И это относится не к одной лишь художественной литературе, но и к другим жанрам, например, к статистике. Вот в ежегоднике "Народное хозяйство СССР" за 1969 год, приведены сравнительные данные о производительности труда у нас и в США. Сообщается, что производительность труда в промышленности в 1913 году составляла примерно 11 % американской, а в 1969 примерно 50 %. В сельском хозяйстве за 1966–69 гг. она составила примерно 20–25 % американской, в строительстве в 1969 – примерно 65 %.
Эти важнейшие сравнительные данные занимают шесть строк, одну пятую часть страницы, одну четырехтысячную часть книги, хотя вопрос о сравнительной производительности труда при капитализме и при социализме составляет значительно большую часть общего вопроса о превосходстве социализма. Производительность общественного труда – это итоговый, обобщающий признак для характеристики нового общественного строя в сравнении со старым, уходящим. Каждую новую ступень экономики общества отличает высшая, по сравнению с прежней, производительность труда: в рабовладельческом обществе она была выше, чем в родовом, в феодальном – выше, чем в рабовладельческом, а в капиталистическом выше (притом – неизмеримо), чем в феодальном. Переход к коммунизму невозможен, пока предшествующая ему стадия (т. е. социализм) не превзойдет своего предшественника, т. е. капиталистическую стадию, и тем самым не докажет своего превосходства. Это – азбука, и обходят ее не случайно. Между тем, Ленин неоднократно говорил – не просто о повышении производительности труда, а именно о "высшей производительности труда по сравнению с капитализмом". Достаточно прочесть его "Очередные задачи Советской власти" и "Великий почин".

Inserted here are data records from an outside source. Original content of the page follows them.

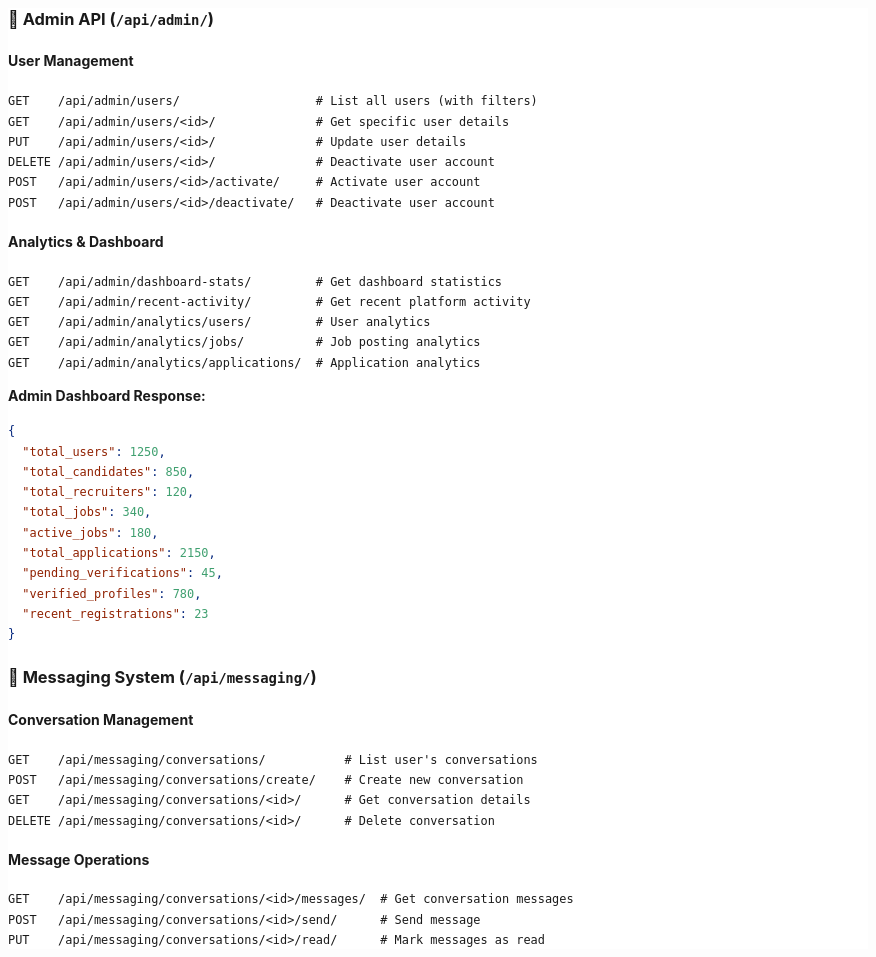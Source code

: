 ### 🔧 **Admin API** (`/api/admin/`)

#### User Management
```http
GET    /api/admin/users/                   # List all users (with filters)
GET    /api/admin/users/<id>/              # Get specific user details
PUT    /api/admin/users/<id>/              # Update user details
DELETE /api/admin/users/<id>/              # Deactivate user account
POST   /api/admin/users/<id>/activate/     # Activate user account
POST   /api/admin/users/<id>/deactivate/   # Deactivate user account
```

#### Analytics & Dashboard
```http
GET    /api/admin/dashboard-stats/         # Get dashboard statistics
GET    /api/admin/recent-activity/         # Get recent platform activity
GET    /api/admin/analytics/users/         # User analytics
GET    /api/admin/analytics/jobs/          # Job posting analytics
GET    /api/admin/analytics/applications/  # Application analytics
```

**Admin Dashboard Response:**
```json
{
  "total_users": 1250,
  "total_candidates": 850,
  "total_recruiters": 120,
  "total_jobs": 340,
  "active_jobs": 180,
  "total_applications": 2150,
  "pending_verifications": 45,
  "verified_profiles": 780,
  "recent_registrations": 23
}
```

### 💬 **Messaging System** (`/api/messaging/`)

#### Conversation Management
```http
GET    /api/messaging/conversations/           # List user's conversations
POST   /api/messaging/conversations/create/    # Create new conversation
GET    /api/messaging/conversations/<id>/      # Get conversation details
DELETE /api/messaging/conversations/<id>/      # Delete conversation
```

#### Message Operations
```http
GET    /api/messaging/conversations/<id>/messages/  # Get conversation messages
POST   /api/messaging/conversations/<id>/send/      # Send message
PUT    /api/messaging/conversations/<id>/read/      # Mark messages as read
```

Тут я хотел бы добавить, что говорю об общественном труде и общественном строе, а не о государственном устройстве. Это вещи не однозначные, и забота о нуждах государства, далеко не всегда адекватна заботе о нуждах общества, что я показал в предыдущей тетради на примере телефона. Все, что полезно государству, при Сталине развивалось быстрыми темпами. Отставало то, что гоже одному обществу. Примеров много: скажем, кому полезно увеличение производства водки? Или каторжный труд женщин? Или налог с оборота? Конечно, можно с помощью софистики доказать, что он полезен и обществу. Но уж коли полезен, почему нельзя заменить его прямым налогом, почему нужно прятать эту общественную пользу?